WHAT IS NEEDED => Please copy each line of the listing that includes the string "replace".

MATERIAL FOR THE TASK =>
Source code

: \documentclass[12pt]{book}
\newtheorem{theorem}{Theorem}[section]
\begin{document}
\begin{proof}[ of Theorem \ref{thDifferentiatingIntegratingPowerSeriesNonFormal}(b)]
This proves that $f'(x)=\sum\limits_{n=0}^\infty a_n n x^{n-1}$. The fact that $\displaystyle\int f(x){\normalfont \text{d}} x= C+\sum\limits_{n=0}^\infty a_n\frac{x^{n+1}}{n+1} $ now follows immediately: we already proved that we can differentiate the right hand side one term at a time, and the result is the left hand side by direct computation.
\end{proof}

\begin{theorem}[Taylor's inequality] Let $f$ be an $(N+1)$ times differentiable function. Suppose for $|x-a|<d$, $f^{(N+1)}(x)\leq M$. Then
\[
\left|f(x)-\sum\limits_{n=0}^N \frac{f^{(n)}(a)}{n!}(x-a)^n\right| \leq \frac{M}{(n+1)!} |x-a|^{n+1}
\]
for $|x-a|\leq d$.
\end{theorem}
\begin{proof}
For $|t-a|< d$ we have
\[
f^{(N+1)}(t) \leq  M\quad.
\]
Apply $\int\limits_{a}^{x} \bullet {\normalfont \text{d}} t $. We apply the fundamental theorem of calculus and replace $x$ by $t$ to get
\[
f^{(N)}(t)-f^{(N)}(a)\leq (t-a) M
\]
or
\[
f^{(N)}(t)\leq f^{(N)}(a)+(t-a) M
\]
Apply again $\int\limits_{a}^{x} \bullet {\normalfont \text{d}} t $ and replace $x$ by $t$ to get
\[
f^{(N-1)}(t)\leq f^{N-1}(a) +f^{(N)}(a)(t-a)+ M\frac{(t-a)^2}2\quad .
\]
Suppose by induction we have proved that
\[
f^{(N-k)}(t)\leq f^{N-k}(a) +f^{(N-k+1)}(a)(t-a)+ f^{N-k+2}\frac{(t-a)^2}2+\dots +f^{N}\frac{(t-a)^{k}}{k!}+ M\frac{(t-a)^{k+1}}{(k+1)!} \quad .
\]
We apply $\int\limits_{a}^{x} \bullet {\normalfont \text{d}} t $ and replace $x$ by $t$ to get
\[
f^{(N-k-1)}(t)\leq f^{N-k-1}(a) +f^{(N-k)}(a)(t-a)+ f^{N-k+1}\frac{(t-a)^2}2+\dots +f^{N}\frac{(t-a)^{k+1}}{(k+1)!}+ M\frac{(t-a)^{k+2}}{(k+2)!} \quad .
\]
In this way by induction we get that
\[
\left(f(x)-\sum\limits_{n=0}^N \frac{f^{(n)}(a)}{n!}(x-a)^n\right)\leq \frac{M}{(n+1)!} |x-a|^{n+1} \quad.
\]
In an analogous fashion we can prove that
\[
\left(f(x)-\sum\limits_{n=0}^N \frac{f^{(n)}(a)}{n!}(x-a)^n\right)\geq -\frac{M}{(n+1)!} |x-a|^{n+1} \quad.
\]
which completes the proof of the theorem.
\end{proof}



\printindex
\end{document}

YOUR RESPONSE =>
Apply $\int\limits_{a}^{x} \bullet {\normalfont \text{d}} t $. We apply the fundamental theorem of calculus and replace $x$ by $t$ to get
Apply again $\int\limits_{a}^{x} \bullet {\normalfont \text{d}} t $ and replace $x$ by $t$ to get
We apply $\int\limits_{a}^{x} \bullet {\normalfont \text{d}} t $ and replace $x$ by $t$ to get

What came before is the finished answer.